From: "Luís Henriques" <lhenriques@suse.de>
To: Amir Goldstein <amir73il@gmail.com>
Cc: Al Viro <viro@zeniv.linux.org.uk>,
Olga Kornievskaia <olga.kornievskaia@gmail.com>,
Dave Chinner <david@fromorbit.com>,
"Darrick J . Wong" <darrick.wong@oracle.com>,
He Zhe <zhe.he@windriver.com>,
Paul Gortmaker <paul.gortmaker@windriver.com>,
linux-fsdevel@vger.kernel.org, linux-nfs@vger.kernel.org,
Nicolas Boichat <drinkcat@chromium.org>,
kernel test robot <oliver.sang@intel.com>
Subject: Re: [PATCH v13] vfs: fix copy_file_range regression in cross-fs copies
Date: Fri, 20 May 2022 11:33:00 +0100 [thread overview]
Message-ID: <87ilq0334z.fsf@brahms.olymp> (raw)
In-Reply-To: <20220520082111.2066400-1-amir73il@gmail.com> (Amir Goldstein's message of "Fri, 20 May 2022 11:21:11 +0300")
Amir Goldstein <amir73il@gmail.com> writes:
> From: Luis Henriques <lhenriques@suse.de>
>
> A regression has been reported by Nicolas Boichat, found while using the
> copy_file_range syscall to copy a tracefs file.

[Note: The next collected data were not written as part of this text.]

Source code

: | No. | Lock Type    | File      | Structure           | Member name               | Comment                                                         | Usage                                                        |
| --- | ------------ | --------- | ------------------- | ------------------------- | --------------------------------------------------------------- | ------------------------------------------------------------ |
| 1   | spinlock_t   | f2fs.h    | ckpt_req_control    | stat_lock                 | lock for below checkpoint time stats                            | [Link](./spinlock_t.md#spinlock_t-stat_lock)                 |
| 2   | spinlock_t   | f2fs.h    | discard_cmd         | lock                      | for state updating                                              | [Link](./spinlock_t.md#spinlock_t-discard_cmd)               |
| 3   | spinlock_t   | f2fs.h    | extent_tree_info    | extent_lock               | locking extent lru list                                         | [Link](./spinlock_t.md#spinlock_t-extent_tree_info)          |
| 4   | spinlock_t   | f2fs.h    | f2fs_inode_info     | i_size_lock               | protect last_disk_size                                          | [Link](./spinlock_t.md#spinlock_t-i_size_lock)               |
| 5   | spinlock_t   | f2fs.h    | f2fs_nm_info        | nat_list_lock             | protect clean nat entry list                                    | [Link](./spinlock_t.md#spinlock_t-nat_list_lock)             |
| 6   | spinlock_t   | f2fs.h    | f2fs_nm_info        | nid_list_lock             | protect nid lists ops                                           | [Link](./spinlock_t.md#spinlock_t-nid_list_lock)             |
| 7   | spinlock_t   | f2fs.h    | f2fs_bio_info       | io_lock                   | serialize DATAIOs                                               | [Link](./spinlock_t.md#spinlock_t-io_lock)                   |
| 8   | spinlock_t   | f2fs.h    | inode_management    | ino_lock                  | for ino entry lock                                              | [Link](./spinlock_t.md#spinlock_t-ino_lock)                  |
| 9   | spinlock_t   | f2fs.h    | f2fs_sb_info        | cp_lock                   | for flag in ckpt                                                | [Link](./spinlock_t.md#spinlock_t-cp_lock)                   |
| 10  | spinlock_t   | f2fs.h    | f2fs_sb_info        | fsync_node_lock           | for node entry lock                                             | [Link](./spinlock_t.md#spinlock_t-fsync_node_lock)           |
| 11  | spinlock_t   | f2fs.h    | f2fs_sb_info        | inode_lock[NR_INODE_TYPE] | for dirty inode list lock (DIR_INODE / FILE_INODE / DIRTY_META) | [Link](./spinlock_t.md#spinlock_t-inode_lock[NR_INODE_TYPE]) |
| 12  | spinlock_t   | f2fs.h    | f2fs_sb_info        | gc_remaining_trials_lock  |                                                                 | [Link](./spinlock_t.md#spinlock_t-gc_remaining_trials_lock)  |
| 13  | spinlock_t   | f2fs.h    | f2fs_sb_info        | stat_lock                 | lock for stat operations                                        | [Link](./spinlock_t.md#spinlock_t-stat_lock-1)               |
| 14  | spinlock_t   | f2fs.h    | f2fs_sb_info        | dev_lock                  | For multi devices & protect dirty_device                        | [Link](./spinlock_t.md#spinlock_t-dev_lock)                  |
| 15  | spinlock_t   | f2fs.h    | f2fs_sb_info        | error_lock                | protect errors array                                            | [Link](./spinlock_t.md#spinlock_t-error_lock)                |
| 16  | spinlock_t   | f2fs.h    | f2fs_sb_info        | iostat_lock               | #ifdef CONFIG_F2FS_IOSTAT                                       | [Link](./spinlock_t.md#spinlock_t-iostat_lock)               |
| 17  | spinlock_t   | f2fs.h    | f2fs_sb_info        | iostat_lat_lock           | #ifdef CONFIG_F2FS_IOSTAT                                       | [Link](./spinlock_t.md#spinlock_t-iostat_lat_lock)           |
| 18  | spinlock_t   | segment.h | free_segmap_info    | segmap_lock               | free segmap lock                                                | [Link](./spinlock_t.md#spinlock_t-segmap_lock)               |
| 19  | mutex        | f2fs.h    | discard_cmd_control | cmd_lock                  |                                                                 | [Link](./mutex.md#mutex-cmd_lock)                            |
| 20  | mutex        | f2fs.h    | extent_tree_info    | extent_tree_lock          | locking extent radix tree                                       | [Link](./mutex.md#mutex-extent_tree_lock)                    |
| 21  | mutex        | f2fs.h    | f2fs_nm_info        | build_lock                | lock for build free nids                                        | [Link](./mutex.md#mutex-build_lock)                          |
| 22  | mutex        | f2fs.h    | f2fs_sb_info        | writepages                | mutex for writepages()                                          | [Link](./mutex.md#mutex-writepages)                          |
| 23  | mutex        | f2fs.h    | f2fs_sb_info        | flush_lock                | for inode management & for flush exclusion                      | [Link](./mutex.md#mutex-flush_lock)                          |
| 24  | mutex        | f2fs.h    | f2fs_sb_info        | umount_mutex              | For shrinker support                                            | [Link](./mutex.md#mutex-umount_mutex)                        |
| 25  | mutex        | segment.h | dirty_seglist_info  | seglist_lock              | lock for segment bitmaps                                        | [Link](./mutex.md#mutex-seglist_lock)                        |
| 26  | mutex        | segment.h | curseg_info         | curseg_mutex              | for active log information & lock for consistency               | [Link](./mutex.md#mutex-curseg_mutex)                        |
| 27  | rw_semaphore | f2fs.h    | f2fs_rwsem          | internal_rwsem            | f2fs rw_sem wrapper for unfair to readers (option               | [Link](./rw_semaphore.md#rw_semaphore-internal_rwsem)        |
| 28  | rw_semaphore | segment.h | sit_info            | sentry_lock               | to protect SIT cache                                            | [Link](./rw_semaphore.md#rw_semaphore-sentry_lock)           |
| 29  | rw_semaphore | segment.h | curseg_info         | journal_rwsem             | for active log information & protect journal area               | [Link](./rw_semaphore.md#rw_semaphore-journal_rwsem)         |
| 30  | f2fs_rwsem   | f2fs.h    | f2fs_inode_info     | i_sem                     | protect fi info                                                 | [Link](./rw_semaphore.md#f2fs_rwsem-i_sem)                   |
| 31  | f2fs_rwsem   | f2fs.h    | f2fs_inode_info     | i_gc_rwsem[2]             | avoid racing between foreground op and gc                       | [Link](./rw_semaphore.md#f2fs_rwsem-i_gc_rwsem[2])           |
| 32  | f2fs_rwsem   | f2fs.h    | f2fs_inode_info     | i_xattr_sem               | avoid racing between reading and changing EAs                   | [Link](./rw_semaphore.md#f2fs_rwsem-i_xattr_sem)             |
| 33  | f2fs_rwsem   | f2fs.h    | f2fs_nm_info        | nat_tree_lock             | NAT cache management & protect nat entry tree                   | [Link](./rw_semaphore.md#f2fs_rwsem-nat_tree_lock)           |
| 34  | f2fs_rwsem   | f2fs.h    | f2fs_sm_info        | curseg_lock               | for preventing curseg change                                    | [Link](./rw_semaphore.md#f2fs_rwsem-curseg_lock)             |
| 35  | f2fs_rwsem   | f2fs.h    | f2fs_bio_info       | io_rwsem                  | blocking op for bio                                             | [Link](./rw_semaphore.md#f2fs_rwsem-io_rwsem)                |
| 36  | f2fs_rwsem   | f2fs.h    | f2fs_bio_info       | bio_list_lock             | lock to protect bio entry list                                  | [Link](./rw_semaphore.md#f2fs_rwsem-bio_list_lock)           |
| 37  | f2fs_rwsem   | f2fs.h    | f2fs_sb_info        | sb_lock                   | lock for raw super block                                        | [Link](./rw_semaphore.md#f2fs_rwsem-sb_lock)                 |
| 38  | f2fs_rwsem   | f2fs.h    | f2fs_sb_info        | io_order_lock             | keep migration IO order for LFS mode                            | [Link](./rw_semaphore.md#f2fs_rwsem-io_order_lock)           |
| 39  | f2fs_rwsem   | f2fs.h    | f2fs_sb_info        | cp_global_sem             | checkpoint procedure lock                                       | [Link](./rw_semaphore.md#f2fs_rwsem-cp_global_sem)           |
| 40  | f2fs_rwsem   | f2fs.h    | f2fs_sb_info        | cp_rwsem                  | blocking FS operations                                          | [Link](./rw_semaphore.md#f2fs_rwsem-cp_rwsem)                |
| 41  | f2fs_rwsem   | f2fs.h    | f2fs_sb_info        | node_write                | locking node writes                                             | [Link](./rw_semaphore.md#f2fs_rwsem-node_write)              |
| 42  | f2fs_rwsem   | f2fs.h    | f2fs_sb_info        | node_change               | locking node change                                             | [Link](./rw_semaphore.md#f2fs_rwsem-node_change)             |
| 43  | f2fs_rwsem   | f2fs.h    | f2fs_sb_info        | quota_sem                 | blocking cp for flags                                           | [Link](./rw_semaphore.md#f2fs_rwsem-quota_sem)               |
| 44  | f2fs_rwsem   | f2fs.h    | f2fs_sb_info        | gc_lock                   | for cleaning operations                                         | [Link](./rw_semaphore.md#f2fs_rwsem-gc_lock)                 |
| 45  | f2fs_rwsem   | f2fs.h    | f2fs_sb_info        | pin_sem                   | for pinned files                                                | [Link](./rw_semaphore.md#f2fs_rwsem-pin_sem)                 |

Before commit
> 5dae222a5ff0 ("vfs: allow copy_file_range to copy across devices") the
> kernel would return -EXDEV to userspace when trying to copy a file across
> different filesystems. After this commit, the syscall doesn't fail anymore
> and instead returns zero (zero bytes copied), as this file's content is
> generated on-the-fly and thus reports a size of zero.
>
> Another regression has been reported by He Zhe and Paul Gortmaker -
> WARN_ON_ONCE(ret == -EOPNOTSUPP) can be triggered from userspace when
> copying from a sysfs file whose read operation may return -EOPNOTSUPP:
>
> xfs_io -f -c "copy_range /sys/class/net/lo/phys_switch_id" /tmp/foo
>
> Since we do not have test coverage for copy_file_range() between any
> two types of filesystems, the best way to avoid with this sort of issues
> in the future is for the kernel to be more picky about filesystems that
> are allowed to do copy_file_range().
>
> This patch restores some cross-filesystem copy restrictions that existed
> prior to commit 5dae222a5ff0 ("vfs: allow copy_file_range to copy across
> devices").
>
> Filesystems that implement copy_file_range() or remap_file_range() may
> still fall-back to the generic_copy_file_range() implementation when the
> filesystem cannot handle the copy, so kernel can maintain a consistent
> story about which filesystems support copy_file_range().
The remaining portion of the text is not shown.